To make any real progress we have to be honest and realistic about sin. It is the moral virus that is attempting to destroy humankind and warp the rest of God's good creation. It is written into the very DNA of our physical bodies - a sort of physical, mortal "sanctification" limitation. As an introvert, I'm painfully aware of what the patterns of sin look like within my own soul. But these patterns work themselves out into interpersonal relationships, into human society as a whole, and even into our interaction with the world around us. During this year the Holy Spirit has been intensely focused on my own experience of spiritual formation, and that means an even greater awareness of sin - not just of what sin looks like, but what energizes patterns of sin at the root. Someone once said that rightly diagnosing the cause of a disease is 90% of the cure. I propose to explore a diagnosis of sin - but before I do, it is absolutely imperative that we explore the effect Jesus has had on this age-old enemy. How did the life, ministry, death, burial, resurrection, and ascension of Jesus affect the power, and indeed the future reign, of sin?

  1. Jesus has removed the guilt that sin caused. Before the work of Jesus every human being stood fundamentally guilty before God, condemned. Now those who come to Jesus in faith find that the sentence of guilt has been removed. In that sense, all Jesus followers stand "innocent" before God, having received forgiveness through Christ.
  2. The cost of sin has been paid by Jesus. Sin resulted in separation from God - the definition of death - but through Christ we have been reunited with the Father. We are now "accepted in the Beloved." 
  3. We have been clothed in a robe of righteousness because of Jesus. The very righteousness of Christ has been assigned to us, applied to us, placed on us like a garment. Our sins have been covered, not only in the sense of cleansing but also in the replacement of our sins with the righteousness of Christ.
  4. Our position before the Father's throne has changed because of Jesus. We now stand forgiven, free, accepted, with a free offer of growing intimacy with the Father - the very thing we have been created for.*
The apostle Paul pointed out a very important reality as it pertains to our new "relationship" to sin: "For we know that our old self was crucified with him so that the body ruled by sin might be done away with, that we should no longer be slaves to sin— because anyone who has died has been set free from sin" (Romans 6:6-7). Before we connected to Jesus through faith, we were literally the slaves of sin.

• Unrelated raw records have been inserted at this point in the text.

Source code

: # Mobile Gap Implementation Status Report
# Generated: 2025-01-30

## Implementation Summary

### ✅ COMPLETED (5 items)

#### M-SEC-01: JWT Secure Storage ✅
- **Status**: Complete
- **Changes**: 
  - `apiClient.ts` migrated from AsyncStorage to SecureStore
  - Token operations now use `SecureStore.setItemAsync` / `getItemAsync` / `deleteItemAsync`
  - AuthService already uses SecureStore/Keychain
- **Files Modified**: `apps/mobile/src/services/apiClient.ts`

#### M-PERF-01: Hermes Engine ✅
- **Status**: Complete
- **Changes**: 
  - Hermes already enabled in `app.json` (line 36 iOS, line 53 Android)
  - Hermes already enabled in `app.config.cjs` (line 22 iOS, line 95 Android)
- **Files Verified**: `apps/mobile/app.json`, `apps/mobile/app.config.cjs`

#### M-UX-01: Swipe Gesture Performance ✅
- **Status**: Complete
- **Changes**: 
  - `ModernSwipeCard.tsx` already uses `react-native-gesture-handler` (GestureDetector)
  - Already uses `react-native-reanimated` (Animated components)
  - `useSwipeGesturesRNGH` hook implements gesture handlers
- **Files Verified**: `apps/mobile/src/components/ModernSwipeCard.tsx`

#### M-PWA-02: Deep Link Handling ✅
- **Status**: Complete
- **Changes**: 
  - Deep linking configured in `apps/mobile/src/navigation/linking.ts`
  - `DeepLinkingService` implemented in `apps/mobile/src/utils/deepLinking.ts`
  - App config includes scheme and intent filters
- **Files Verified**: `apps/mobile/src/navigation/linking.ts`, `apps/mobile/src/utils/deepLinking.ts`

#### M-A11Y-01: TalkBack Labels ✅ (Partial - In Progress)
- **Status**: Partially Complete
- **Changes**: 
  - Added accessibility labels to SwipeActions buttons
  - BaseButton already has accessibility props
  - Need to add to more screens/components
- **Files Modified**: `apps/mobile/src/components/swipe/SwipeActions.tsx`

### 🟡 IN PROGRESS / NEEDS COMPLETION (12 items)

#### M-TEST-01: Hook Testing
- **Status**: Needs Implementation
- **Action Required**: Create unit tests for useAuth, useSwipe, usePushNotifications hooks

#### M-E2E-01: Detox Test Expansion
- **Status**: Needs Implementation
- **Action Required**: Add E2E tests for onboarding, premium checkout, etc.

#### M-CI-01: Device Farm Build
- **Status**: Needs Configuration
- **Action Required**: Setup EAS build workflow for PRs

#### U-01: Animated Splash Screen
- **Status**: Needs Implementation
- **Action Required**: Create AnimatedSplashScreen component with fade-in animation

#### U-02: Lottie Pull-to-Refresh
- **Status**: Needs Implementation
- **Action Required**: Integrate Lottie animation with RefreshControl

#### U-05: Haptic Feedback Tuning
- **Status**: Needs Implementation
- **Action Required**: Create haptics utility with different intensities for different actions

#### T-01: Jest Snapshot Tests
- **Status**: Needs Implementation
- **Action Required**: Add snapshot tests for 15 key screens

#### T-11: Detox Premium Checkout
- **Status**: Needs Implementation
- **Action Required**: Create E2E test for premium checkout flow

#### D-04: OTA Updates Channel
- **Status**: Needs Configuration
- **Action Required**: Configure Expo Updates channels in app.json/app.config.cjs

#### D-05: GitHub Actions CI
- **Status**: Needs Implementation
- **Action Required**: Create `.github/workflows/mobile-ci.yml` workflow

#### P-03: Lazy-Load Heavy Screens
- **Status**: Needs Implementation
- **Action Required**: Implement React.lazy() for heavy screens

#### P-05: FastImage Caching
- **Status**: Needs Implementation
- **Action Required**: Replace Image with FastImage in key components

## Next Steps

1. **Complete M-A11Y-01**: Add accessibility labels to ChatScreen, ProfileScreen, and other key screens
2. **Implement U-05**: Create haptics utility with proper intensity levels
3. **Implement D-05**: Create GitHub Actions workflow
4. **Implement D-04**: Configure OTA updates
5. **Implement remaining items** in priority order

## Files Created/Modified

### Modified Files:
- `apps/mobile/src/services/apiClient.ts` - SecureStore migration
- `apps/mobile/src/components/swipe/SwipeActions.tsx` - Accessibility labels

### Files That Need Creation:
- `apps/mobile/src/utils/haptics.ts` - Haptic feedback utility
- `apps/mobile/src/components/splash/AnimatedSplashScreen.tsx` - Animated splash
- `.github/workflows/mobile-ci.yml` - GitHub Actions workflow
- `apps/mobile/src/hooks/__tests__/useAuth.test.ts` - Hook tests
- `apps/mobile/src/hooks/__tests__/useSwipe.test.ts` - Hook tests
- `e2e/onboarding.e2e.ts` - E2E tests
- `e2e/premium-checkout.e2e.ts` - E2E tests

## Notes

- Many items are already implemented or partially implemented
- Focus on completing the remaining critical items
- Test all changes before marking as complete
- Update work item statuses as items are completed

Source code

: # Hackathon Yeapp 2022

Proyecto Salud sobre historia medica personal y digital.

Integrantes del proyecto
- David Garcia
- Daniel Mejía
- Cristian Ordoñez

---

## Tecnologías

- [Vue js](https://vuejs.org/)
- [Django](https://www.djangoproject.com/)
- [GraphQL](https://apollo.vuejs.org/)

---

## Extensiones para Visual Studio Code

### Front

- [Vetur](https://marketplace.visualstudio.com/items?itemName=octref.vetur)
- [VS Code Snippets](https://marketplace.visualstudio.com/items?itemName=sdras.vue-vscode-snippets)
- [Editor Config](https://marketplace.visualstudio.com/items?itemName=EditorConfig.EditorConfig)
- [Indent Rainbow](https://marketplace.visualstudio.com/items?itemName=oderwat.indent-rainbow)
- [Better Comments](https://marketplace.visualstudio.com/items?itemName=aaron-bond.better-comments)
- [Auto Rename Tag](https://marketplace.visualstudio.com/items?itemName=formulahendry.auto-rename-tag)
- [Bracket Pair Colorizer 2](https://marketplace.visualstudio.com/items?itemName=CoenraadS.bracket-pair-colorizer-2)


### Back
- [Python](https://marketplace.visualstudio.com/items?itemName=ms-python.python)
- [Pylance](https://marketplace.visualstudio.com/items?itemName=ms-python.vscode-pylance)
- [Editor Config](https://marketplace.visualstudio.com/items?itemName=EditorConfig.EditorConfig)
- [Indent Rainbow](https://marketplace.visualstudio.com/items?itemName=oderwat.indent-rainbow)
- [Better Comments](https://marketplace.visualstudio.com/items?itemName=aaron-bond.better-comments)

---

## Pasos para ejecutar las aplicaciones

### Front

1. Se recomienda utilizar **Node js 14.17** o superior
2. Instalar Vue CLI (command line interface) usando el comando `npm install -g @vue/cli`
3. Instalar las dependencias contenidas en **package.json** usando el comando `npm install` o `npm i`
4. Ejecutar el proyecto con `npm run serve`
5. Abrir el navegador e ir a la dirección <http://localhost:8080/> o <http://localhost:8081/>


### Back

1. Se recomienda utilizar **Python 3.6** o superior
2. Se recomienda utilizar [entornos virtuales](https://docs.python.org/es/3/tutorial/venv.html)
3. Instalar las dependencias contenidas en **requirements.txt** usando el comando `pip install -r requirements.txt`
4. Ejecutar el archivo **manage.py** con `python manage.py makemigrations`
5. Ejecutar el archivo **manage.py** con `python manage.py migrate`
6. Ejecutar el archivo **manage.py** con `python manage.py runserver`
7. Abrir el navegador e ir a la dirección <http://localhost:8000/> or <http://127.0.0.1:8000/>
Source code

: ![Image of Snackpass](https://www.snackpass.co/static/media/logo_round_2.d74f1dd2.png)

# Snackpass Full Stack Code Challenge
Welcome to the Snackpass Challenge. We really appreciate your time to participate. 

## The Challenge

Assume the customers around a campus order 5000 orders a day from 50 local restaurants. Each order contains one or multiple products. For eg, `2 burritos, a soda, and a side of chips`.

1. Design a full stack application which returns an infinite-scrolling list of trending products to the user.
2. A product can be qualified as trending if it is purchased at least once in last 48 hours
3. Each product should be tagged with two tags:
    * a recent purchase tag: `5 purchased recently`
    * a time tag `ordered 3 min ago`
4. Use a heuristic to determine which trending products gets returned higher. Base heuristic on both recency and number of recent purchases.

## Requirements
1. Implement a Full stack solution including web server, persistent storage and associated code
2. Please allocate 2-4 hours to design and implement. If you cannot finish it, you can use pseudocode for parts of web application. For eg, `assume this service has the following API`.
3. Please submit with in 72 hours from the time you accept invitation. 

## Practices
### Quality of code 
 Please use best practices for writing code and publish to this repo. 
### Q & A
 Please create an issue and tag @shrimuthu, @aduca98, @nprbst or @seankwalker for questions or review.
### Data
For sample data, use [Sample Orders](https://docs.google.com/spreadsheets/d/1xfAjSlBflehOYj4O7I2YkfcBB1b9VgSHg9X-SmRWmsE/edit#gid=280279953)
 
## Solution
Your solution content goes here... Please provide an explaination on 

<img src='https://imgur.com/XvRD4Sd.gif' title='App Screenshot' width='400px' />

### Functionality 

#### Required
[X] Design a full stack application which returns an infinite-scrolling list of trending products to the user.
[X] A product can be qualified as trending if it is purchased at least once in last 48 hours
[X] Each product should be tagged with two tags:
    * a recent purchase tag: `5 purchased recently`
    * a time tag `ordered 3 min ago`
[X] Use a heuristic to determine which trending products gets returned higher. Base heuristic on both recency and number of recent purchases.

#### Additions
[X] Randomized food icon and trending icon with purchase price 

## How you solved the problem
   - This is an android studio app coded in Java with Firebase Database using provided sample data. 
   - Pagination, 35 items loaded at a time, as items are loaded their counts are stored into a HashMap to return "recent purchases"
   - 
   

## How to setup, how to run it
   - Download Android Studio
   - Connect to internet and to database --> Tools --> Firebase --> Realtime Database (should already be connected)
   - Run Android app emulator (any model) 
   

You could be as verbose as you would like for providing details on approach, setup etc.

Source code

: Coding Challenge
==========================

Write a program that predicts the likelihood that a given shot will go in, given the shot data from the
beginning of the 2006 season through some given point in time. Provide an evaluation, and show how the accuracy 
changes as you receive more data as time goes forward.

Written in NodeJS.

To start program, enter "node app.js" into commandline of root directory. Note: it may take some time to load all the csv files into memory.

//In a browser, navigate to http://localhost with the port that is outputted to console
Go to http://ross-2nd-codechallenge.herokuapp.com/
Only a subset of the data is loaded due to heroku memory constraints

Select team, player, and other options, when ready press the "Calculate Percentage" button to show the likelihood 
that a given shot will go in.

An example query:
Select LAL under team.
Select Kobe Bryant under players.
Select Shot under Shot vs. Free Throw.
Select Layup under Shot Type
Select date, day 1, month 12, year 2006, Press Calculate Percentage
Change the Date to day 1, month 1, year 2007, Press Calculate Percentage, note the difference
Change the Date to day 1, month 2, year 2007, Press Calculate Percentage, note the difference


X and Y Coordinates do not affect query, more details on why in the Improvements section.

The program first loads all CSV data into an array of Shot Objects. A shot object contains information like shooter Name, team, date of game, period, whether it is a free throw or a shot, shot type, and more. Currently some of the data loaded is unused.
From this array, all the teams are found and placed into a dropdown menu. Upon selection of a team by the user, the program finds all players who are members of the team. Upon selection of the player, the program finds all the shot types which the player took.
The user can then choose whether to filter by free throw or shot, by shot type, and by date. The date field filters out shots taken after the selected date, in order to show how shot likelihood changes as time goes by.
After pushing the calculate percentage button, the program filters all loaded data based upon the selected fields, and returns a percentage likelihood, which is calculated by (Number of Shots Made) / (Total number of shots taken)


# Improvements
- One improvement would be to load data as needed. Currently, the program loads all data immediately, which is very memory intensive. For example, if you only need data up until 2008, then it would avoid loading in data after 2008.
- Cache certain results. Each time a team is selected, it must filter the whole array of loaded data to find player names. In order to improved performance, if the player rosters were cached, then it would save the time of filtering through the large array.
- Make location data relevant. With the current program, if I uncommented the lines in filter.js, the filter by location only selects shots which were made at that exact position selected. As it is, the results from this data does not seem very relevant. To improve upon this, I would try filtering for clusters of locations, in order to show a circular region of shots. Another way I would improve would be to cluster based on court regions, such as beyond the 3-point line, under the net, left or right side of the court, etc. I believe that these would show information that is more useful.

Sin owned us! But no longer. We now belong to Jesus. He owns us, having bought us with the price of his own life's blood. While we still face the challenge of spiritual formation, we start by understanding that sin is not our master, that Jesus is our Master. Not only are we free and accepted, indeed clothed in righteousness because of what Jesus has done for us, we face the exciting prospect and promise of becoming more and more like our Master. 

*A special thanks to my good friend Ken Malmin, Dean of Portland Bible College, for this outline, taken from his courses "Basic Doctrine."